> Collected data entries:
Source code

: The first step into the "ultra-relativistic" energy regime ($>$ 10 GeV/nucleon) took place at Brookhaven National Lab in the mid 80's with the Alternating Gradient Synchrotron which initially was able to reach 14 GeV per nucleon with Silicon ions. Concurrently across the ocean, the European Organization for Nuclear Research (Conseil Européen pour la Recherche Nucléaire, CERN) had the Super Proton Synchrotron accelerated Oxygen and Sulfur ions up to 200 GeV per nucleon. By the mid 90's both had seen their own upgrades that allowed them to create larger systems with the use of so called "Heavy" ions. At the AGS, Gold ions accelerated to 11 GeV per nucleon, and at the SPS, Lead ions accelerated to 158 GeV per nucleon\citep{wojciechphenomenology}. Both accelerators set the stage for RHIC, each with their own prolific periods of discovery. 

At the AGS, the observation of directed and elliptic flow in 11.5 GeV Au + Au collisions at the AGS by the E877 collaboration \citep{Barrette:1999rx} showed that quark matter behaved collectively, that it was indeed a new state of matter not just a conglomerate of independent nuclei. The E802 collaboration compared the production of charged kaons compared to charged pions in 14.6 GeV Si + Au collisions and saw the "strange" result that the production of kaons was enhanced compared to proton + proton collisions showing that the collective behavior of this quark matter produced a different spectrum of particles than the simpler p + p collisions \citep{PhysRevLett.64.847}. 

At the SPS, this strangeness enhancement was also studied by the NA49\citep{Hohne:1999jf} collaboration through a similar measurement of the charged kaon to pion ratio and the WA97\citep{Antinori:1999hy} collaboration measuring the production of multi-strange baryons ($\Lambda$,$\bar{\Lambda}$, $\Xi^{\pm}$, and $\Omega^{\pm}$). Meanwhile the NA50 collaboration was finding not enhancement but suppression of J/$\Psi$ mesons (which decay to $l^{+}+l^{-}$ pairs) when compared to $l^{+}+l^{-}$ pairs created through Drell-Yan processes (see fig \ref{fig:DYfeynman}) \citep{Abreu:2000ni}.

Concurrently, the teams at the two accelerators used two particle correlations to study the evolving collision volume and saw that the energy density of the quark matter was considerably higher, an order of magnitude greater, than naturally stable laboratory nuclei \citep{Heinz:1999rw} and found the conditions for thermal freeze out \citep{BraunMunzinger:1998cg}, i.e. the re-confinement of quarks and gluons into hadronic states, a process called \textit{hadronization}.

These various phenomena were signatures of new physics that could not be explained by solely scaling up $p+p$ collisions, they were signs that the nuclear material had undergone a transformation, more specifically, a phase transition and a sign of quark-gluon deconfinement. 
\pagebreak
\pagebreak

==

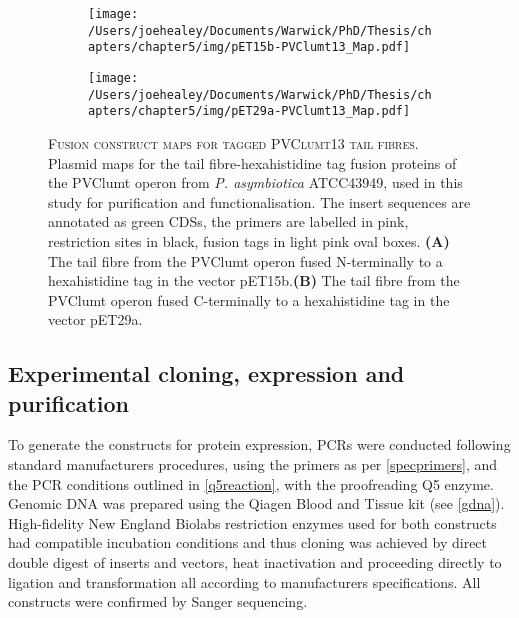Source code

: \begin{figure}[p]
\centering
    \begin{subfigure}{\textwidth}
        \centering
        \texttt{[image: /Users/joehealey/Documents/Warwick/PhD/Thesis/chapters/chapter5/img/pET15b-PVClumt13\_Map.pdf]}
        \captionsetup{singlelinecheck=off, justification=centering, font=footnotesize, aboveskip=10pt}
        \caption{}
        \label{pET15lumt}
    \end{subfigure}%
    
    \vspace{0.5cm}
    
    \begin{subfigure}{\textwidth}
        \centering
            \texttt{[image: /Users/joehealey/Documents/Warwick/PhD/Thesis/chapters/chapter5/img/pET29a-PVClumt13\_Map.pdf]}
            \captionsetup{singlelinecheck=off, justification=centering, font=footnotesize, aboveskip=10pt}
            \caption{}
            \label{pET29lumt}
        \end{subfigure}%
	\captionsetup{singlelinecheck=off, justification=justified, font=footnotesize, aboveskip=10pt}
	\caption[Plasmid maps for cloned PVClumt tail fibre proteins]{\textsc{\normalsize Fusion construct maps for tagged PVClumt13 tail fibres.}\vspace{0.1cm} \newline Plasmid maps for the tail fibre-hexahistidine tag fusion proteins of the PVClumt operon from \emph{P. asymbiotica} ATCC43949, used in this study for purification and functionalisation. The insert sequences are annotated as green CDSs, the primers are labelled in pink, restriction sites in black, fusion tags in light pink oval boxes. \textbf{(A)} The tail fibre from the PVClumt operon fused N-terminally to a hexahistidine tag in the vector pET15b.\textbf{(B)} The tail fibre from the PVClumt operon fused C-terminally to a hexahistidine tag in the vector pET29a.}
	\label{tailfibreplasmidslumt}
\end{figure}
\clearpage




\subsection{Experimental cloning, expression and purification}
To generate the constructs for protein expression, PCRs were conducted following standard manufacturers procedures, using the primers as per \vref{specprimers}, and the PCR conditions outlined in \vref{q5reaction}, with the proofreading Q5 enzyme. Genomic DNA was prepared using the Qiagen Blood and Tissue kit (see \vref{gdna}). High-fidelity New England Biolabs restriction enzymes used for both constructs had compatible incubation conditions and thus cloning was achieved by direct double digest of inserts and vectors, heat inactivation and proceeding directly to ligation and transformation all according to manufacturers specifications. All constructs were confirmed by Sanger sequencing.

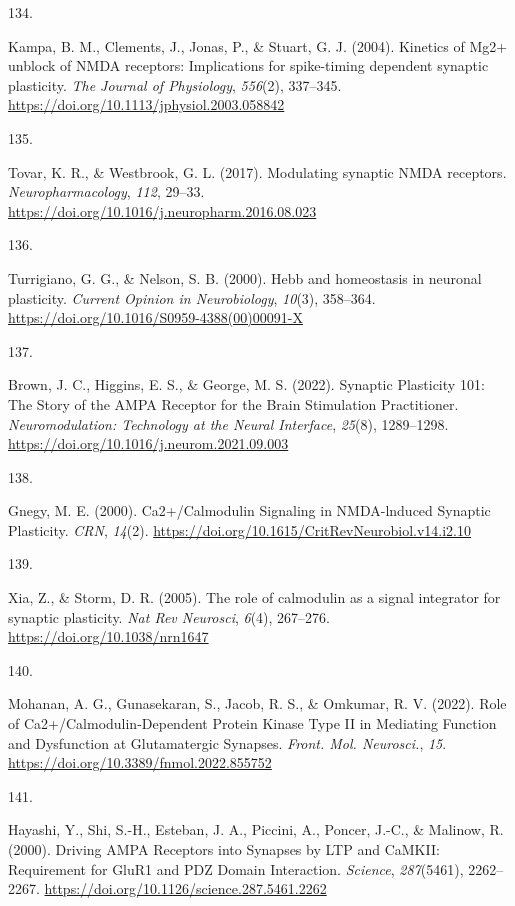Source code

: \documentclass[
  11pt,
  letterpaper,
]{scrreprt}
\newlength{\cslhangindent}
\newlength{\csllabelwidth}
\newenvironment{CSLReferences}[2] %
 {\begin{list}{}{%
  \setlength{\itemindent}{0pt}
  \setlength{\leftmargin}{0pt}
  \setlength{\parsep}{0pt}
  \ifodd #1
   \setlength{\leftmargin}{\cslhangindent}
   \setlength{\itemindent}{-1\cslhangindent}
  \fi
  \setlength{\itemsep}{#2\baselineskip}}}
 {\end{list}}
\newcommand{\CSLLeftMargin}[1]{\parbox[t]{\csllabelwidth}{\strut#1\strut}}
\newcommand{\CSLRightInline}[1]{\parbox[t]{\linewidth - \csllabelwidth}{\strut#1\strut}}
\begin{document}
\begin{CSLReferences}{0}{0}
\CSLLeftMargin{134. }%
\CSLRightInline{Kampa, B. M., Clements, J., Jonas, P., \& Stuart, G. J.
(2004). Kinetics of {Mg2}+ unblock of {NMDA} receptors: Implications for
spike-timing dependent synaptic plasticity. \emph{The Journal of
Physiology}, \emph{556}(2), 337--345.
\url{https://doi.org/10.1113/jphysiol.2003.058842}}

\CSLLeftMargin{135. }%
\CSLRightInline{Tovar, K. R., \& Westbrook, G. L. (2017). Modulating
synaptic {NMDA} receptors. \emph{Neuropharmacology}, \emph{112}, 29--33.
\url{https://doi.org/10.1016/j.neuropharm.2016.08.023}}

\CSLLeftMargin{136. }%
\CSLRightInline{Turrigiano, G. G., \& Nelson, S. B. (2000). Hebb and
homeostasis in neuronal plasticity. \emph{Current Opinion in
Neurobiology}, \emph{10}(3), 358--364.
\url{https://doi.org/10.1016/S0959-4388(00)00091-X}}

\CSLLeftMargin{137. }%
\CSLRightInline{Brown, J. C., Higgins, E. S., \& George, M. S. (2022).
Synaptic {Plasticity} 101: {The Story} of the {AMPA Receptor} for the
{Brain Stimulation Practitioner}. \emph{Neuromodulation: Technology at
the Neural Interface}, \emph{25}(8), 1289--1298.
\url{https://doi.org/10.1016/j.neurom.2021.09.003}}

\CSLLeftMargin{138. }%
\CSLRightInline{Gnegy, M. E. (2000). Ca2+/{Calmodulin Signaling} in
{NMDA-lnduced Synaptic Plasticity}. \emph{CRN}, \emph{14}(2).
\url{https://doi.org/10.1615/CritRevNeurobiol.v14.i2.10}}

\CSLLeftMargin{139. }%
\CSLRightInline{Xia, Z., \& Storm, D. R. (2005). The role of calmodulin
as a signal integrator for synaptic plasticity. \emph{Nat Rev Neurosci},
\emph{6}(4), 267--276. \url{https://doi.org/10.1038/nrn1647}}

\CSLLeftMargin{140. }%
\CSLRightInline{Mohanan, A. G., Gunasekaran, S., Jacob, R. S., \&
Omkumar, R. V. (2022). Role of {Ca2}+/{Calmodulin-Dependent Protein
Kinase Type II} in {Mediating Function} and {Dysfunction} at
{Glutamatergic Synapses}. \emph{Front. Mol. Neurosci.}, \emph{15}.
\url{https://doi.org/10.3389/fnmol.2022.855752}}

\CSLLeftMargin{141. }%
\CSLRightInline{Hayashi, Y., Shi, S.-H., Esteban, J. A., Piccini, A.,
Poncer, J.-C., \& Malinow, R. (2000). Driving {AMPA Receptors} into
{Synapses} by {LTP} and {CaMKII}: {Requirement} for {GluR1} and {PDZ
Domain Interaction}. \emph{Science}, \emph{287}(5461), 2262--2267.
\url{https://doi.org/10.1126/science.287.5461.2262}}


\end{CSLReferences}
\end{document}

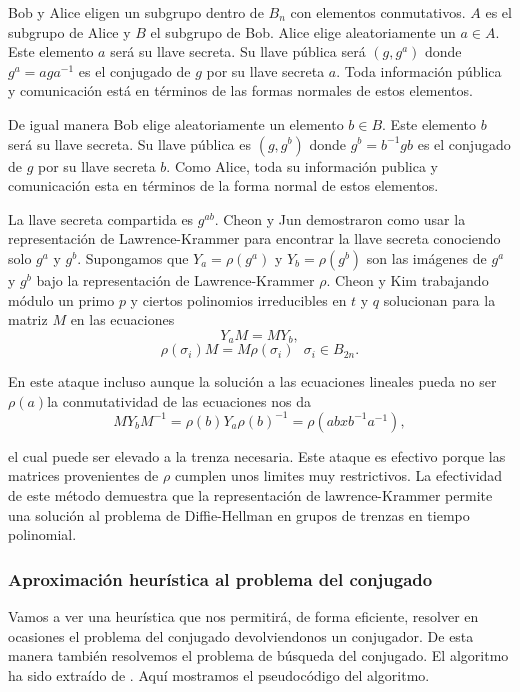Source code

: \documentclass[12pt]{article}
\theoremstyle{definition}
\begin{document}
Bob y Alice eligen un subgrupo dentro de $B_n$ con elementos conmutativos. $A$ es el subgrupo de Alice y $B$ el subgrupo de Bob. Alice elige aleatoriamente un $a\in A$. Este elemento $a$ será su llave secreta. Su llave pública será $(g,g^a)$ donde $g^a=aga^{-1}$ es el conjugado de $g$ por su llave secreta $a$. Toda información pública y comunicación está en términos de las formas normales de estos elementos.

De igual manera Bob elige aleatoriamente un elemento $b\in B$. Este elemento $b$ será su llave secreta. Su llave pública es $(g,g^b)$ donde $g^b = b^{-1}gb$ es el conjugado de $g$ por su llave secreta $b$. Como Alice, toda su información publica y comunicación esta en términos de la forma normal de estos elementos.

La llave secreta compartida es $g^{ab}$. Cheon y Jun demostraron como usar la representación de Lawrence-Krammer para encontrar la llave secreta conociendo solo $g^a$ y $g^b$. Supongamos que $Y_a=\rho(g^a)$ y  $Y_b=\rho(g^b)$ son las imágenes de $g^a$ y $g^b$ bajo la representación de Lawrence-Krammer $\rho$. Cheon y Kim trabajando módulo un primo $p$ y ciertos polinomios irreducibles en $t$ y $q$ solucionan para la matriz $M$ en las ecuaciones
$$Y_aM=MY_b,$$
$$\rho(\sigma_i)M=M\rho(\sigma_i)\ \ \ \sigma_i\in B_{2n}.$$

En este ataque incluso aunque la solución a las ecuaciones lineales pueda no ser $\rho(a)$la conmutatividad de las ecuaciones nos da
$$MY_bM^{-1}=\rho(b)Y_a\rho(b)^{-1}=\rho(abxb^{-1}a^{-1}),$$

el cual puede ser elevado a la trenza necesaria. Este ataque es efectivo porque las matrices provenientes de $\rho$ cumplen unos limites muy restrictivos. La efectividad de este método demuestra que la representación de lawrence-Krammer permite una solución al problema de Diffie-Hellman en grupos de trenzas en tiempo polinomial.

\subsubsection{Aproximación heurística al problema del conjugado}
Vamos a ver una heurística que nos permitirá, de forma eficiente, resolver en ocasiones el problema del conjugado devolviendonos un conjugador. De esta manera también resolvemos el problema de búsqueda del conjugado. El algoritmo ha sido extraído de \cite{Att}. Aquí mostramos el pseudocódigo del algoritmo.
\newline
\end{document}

* * *

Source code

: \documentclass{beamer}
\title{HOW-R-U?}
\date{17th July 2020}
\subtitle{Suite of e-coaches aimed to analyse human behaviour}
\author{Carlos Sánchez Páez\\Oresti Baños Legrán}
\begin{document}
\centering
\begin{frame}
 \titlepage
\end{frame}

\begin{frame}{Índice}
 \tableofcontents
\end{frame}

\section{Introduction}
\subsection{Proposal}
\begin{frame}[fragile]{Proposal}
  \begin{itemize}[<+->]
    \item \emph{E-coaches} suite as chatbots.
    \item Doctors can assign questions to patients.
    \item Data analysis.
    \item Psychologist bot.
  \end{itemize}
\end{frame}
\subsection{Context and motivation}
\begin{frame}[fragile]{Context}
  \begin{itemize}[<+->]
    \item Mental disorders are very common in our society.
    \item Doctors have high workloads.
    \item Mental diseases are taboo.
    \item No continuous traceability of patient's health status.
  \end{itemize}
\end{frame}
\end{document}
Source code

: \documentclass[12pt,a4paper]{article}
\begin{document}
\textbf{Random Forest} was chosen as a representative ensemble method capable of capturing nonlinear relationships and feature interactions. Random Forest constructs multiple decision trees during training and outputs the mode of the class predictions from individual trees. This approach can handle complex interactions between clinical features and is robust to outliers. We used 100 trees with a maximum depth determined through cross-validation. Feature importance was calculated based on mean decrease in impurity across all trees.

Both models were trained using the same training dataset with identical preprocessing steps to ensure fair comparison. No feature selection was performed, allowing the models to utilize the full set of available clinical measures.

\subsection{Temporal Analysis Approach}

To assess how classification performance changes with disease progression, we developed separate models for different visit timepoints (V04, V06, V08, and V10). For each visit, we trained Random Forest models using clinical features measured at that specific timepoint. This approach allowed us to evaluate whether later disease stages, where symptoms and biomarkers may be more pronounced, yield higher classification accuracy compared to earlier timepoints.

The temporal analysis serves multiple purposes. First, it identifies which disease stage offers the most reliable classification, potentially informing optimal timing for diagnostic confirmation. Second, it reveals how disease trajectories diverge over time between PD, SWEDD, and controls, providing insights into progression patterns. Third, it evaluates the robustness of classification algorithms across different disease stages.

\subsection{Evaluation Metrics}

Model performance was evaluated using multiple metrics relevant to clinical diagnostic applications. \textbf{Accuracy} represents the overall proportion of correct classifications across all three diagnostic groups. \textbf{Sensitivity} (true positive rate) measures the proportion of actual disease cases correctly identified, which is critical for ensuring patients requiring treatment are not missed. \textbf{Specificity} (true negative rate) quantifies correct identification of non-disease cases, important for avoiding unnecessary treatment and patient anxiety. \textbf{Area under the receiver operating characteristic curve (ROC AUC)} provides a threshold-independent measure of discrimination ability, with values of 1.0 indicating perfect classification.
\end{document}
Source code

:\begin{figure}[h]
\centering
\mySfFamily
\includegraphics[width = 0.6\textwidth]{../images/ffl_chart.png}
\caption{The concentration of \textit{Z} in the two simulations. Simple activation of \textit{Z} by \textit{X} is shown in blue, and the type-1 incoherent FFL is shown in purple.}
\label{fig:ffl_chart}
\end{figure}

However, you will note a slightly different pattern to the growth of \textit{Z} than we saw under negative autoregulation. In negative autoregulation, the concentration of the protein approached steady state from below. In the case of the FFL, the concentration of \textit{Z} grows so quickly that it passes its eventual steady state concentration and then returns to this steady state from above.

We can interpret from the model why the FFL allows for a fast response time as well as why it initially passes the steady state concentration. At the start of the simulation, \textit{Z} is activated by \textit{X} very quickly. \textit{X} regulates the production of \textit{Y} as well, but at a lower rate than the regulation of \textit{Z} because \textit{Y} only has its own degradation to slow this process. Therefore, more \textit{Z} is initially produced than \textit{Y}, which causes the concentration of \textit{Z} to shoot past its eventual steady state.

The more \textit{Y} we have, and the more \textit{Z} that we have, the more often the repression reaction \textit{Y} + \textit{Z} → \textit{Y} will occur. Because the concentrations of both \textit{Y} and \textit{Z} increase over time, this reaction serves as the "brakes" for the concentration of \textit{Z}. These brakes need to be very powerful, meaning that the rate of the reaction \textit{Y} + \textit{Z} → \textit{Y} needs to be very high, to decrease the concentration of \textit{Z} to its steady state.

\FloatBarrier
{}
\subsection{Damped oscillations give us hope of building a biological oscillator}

> YOUR TASK:
Go over the data above and copy every line that has the word "cloning" in it.

> ANSWER SECTION:
\subsection{Experimental cloning, expression and purification}
To generate the constructs for protein expression, PCRs were conducted following standard manufacturers procedures, using the primers as per \vref{specprimers}, and the PCR conditions outlined in \vref{q5reaction}, with the proofreading Q5 enzyme. Genomic DNA was prepared using the Qiagen Blood and Tissue kit (see \vref{gdna}). High-fidelity New England Biolabs restriction enzymes used for both constructs had compatible incubation conditions and thus cloning was achieved by direct double digest of inserts and vectors, heat inactivation and proceeding directly to ligation and transformation all according to manufacturers specifications. All constructs were confirmed by Sanger sequencing.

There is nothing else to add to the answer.